John Horgan says he’ll meet mayors in the Okanagan later this month to discuss the speculation tax

It came as news to the mayors of West Kelowna and Kelowna Friday, but B.C. Premier John Horgan says he’s finally ready to meet with both of them later this month.

Horgan, who was criticized publicly by West Kelowna Mayor Doug Findlater recently for ignoring repeated requests to meet to discuss the province’s planned speculation tax, told Kelowna radio station AM1150 host Phil Johnson Friday on air he will meet with both Findlater and Kelowna Mayor Colin Basran later this month when he is in the Okanagan.

Both mayors have been trying to get a meeting with Horgan to discuss the controversial tax for months but have been unsuccesful. The tax would be an additional levy imposed on owners of secondary property in five areas of B.C.— the Lower Mainland, the Fraser Valley the Victoria and Nanaimo areas on Vancouver Island and only Kelowna and West Kelowna in the Interior.

“I didn’t know, but that’s good news,” said Basran when told about Horgan’s comments Friday.

Findlater, reached at the Federation of Canadian Municipalities annual convention in Halifax, said he was also happy to hear Horgan is finally ready to meet.

The West Kelowna mayor thought he had a meeting with Horgan lined up after “crashing” an event the premier was at in the south Okanagan earlier this year, and getting the Horgan’s’s agreement to meet. But Findlater said all subsequent attempts to set a date and time for that meeting were ignored by the premier’s office.

That prompted newly elected Kelowna West Liberal MLA Ben Stuart to raise the issue in the B.C. Legislature, asking Horgan why he “stood up” the West Kelowna mayor. Horgan responded saying he would meet with Findlater “in due time.”

It’s not the first time Horgan has put off put off dealing with an issue in West Kelowna. Last year, shortly after former Liberal premier Christy Clark quit as Kelowna-West MLA, Horgan said he would deal with the issue of calling a byelection as soon as the legislature resumed sitting. But he put off the call for five months, just shy of the maximum amount of time he had to call the vote.

As for the speculation tax, both Findlater and Basran—as well as their respective councils and many groups and individuals in both cities—maintain it will hurt local development and economic growth.

Some development has already been affected, with the developer of a planned 1,000-unit housing project in West Kelowna shelving his plans citing the impact of the impending tax, which has yet to come into effect. In Kelowna, the prospect of the tax has thrown into doubt another high-profile project, 36-storey Westcorp hotel planned for the foot of Queensway downtown. The tower is slated to contain a small number of condominiums, as well as the hotel.
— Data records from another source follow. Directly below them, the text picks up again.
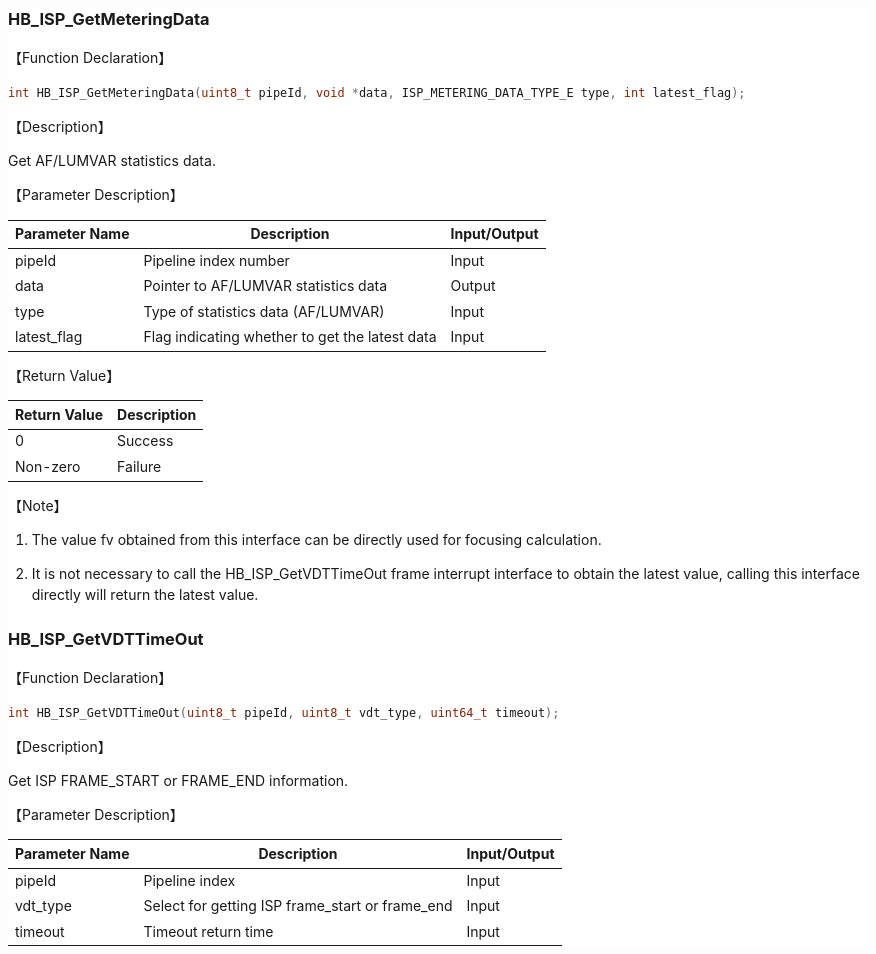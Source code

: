### HB_ISP_GetMeteringData

【Function Declaration】

```c
int HB_ISP_GetMeteringData(uint8_t pipeId, void *data, ISP_METERING_DATA_TYPE_E type, int latest_flag);
```

【Description】

Get AF/LUMVAR statistics data.

【Parameter Description】

| Parameter Name | Description                        | Input/Output |
| -------------- | ---------------------------------- | ------------ |
| pipeId         | Pipeline index number               | Input        |
| data           | Pointer to AF/LUMVAR statistics data | Output       |
| type           | Type of statistics data (AF/LUMVAR) | Input        |
| latest_flag    | Flag indicating whether to get the latest data | Input        |

【Return Value】

| Return Value | Description |
| ------------ | ---------------------- |
| 0            | Success |
| Non-zero     | Failure |

【Note】

1. The value fv obtained from this interface can be directly used for focusing calculation.

2. It is not necessary to call the HB_ISP_GetVDTTimeOut frame interrupt interface to obtain the latest value, calling this interface directly will return the latest value.

### HB_ISP_GetVDTTimeOut

【Function Declaration】
```c
int HB_ISP_GetVDTTimeOut(uint8_t pipeId, uint8_t vdt_type, uint64_t timeout);
```
【Description】

Get ISP FRAME_START or FRAME_END information.

【Parameter Description】

| Parameter Name | Description   | Input/Output |
|----------|--------------------------------------|-----------|
| pipeId   | Pipeline index                       | Input      |
| vdt_type | Select for getting ISP frame_start or frame_end | Input      |
| timeout  | Timeout return time                         | Input      |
On Friday, Horgan said he has heard the complaints about the tax but offered no indication his government is planning to scrap it, change it or exclude Kelowna and West Kelowna.

West Kelowna officials met with Finance Minister Carole James to talk about the tax earlier this year but felt their concerns fell on deaf ears. So council authorized a meeting with the premier, as well as a Freedom of Information request to find out what criteria was used to include West Kelowna as one of the municipalities where the tax will be applicable. Neither Vernon nor Penticton are included.

The city is also writing a letter to Horgan expressing its concerns about the tax.

The tax will charge British Columbians who own secondary property in B.C. a 0.5 per cent levy if the property is not a long-term rental. Out of province Canadians with property in B.C. will be charged one per cent and foreigners will be charged two per cent.

The government says the tax will encourage owners to make their properties available for rent and that will help ease the tight rental markets in the cities where the tax will be implemented.

But Kelowna and West Kelowna say the tax—which they characterize as more of a vacant property tax than one aimed at stopping speculation—is hurting their financial bottom lines by adversely affecting development from which they receive revenue used to pay municipal infrastructure.